L. was acting like the performer of her own death, which she was at the time. "Requiem pour L." became a global tribute to this brave performer.
Brave, that is the word for Platel. A brave artist and a brave human being. Because you have to be able to endure a lot when you also sign the BDS, Boycott Divestment & Sanctions, say: the boycott against the state of Israel. After his first visits to the Occupied Territories, Platel always showed himself an unshakeable supporter of this non-violent opposition to the colonisation of Palestine.
We have paid a price for it. In some places - including Germany - his work is no longer played because it equates BDS with anti-Semitism. The Ruhrtriennale, where artistic freedom was once paramount, no longer programmes artists adhering to BDS, but does speak out when it comes to decolonisation.
To that, Platels consistent stance is that no decolonial struggle will ever be credible if it does not include Palestine as the last colony. Besides, it never stopped him from working with Israeli dancers. It was one of those dancers who once wanted to set the Israeli flag on fire.
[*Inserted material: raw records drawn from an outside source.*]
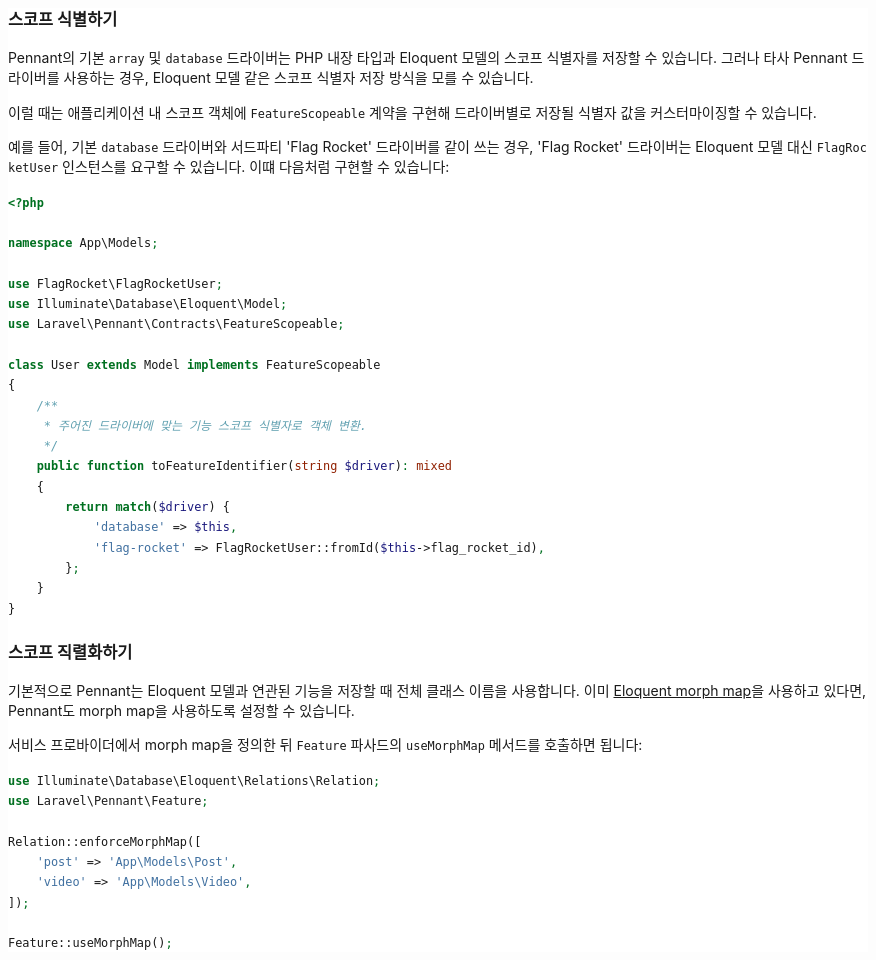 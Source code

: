 <a name="identifying-scope"></a>
### 스코프 식별하기

Pennant의 기본 `array` 및 `database` 드라이버는 PHP 내장 타입과 Eloquent 모델의 스코프 식별자를 저장할 수 있습니다. 그러나 타사 Pennant 드라이버를 사용하는 경우, Eloquent 모델 같은 스코프 식별자 저장 방식을 모를 수 있습니다.

이럴 때는 애플리케이션 내 스코프 객체에 `FeatureScopeable` 계약을 구현해 드라이버별로 저장될 식별자 값을 커스터마이징할 수 있습니다.

예를 들어, 기본 `database` 드라이버와 서드파티 'Flag Rocket' 드라이버를 같이 쓰는 경우, 'Flag Rocket' 드라이버는 Eloquent 모델 대신 `FlagRocketUser` 인스턴스를 요구할 수 있습니다. 이떄 다음처럼 구현할 수 있습니다:

```php
<?php

namespace App\Models;

use FlagRocket\FlagRocketUser;
use Illuminate\Database\Eloquent\Model;
use Laravel\Pennant\Contracts\FeatureScopeable;

class User extends Model implements FeatureScopeable
{
    /**
     * 주어진 드라이버에 맞는 기능 스코프 식별자로 객체 변환.
     */
    public function toFeatureIdentifier(string $driver): mixed
    {
        return match($driver) {
            'database' => $this,
            'flag-rocket' => FlagRocketUser::fromId($this->flag_rocket_id),
        };
    }
}
```

<a name="serializing-scope"></a>
### 스코프 직렬화하기

기본적으로 Pennant는 Eloquent 모델과 연관된 기능을 저장할 때 전체 클래스 이름을 사용합니다. 이미 [Eloquent morph map](/docs/11.x/eloquent-relationships#custom-polymorphic-types)을 사용하고 있다면, Pennant도 morph map을 사용하도록 설정할 수 있습니다.

서비스 프로바이더에서 morph map을 정의한 뒤 `Feature` 파사드의 `useMorphMap` 메서드를 호출하면 됩니다:

```php
use Illuminate\Database\Eloquent\Relations\Relation;
use Laravel\Pennant\Feature;

Relation::enforceMorphMap([
    'post' => 'App\Models\Post',
    'video' => 'App\Models\Video',
]);

Feature::useMorphMap();
```
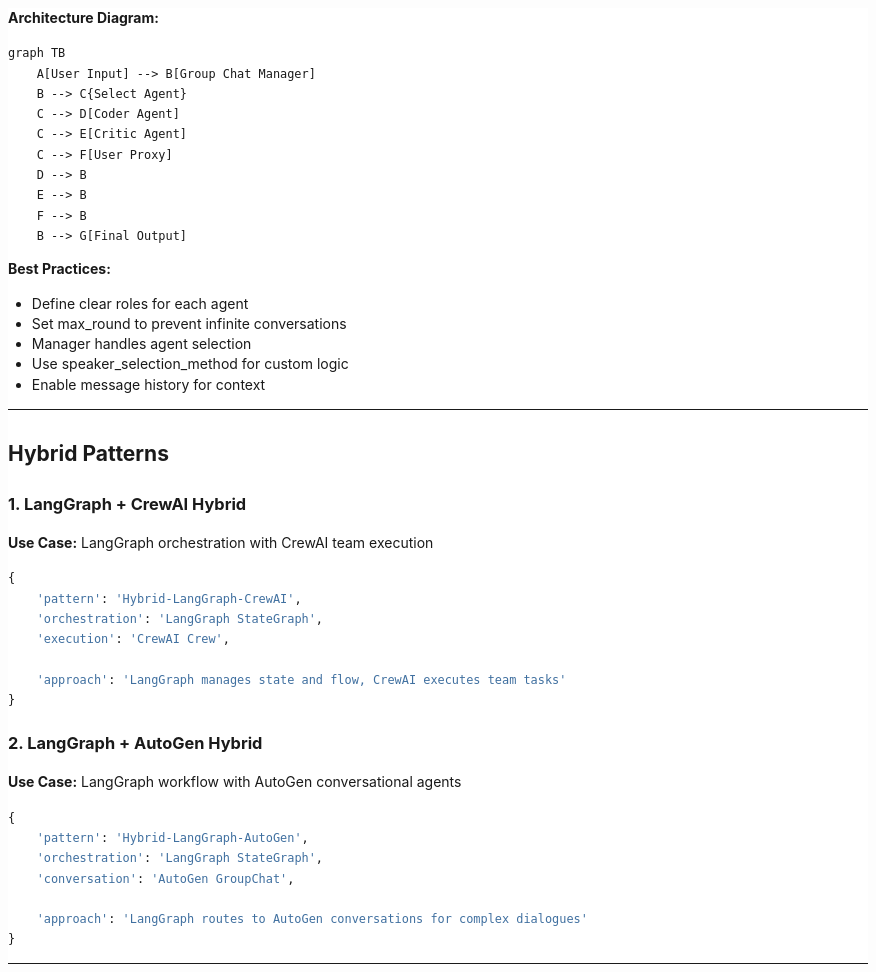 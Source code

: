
 ```python
```

**Architecture Diagram:**

```mermaid
graph TB
    A[User Input] --> B[Group Chat Manager]
    B --> C{Select Agent}
    C --> D[Coder Agent]
    C --> E[Critic Agent]
    C --> F[User Proxy]
    D --> B
    E --> B
    F --> B
    B --> G[Final Output]
```

**Best Practices:**
- Define clear roles for each agent
- Set max_round to prevent infinite conversations
- Manager handles agent selection
- Use speaker_selection_method for custom logic
- Enable message history for context

---

## Hybrid Patterns

### 1. LangGraph + CrewAI Hybrid

**Use Case:** LangGraph orchestration with CrewAI team execution

```python
{
    'pattern': 'Hybrid-LangGraph-CrewAI',
    'orchestration': 'LangGraph StateGraph',
    'execution': 'CrewAI Crew',

    'approach': 'LangGraph manages state and flow, CrewAI executes team tasks'
}
```

### 2. LangGraph + AutoGen Hybrid

**Use Case:** LangGraph workflow with AutoGen conversational agents

```python
{
    'pattern': 'Hybrid-LangGraph-AutoGen',
    'orchestration': 'LangGraph StateGraph',
    'conversation': 'AutoGen GroupChat',

    'approach': 'LangGraph routes to AutoGen conversations for complex dialogues'
}
```

--- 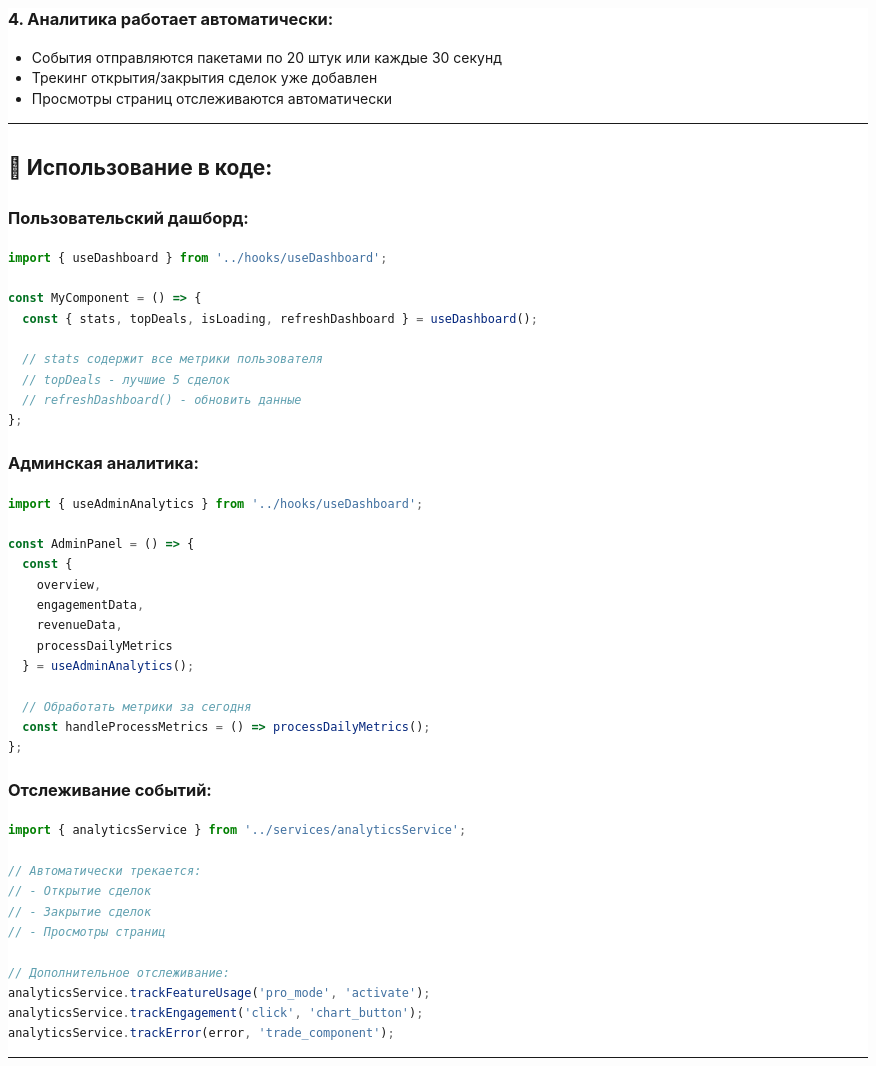 ### 4. Аналитика работает автоматически:
- События отправляются пакетами по 20 штук или каждые 30 секунд
- Трекинг открытия/закрытия сделок уже добавлен
- Просмотры страниц отслеживаются автоматически

---

## 📱 Использование в коде:

### Пользовательский дашборд:
```typescript
import { useDashboard } from '../hooks/useDashboard';

const MyComponent = () => {
  const { stats, topDeals, isLoading, refreshDashboard } = useDashboard();
  
  // stats содержит все метрики пользователя
  // topDeals - лучшие 5 сделок
  // refreshDashboard() - обновить данные
};
```

### Админская аналитика:
```typescript
import { useAdminAnalytics } from '../hooks/useDashboard';

const AdminPanel = () => {
  const { 
    overview, 
    engagementData, 
    revenueData, 
    processDailyMetrics 
  } = useAdminAnalytics();
  
  // Обработать метрики за сегодня
  const handleProcessMetrics = () => processDailyMetrics();
};
```

### Отслеживание событий:
```typescript
import { analyticsService } from '../services/analyticsService';

// Автоматически трекается:
// - Открытие сделок
// - Закрытие сделок  
// - Просмотры страниц

// Дополнительное отслеживание:
analyticsService.trackFeatureUsage('pro_mode', 'activate');
analyticsService.trackEngagement('click', 'chart_button');
analyticsService.trackError(error, 'trade_component');
```

---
Polarisation has grown enormously in these identitarian times, reinforced by a pandemic and forced isolation. With our work, we hope to create temporary spaces where we can bridge the difference again. Because, in the words of Alain, we are all perverse, fragile and sinful! We need more brave spaces instead of safe spaces.
Therefore: keep creating, Alain, until you drop dead, with all the guts and love with which you relate to the world. Make good and evil falter. And show us the poetry and the possibilities of transformation, for everyone, in whatever skin or hole we are born. Keep creating.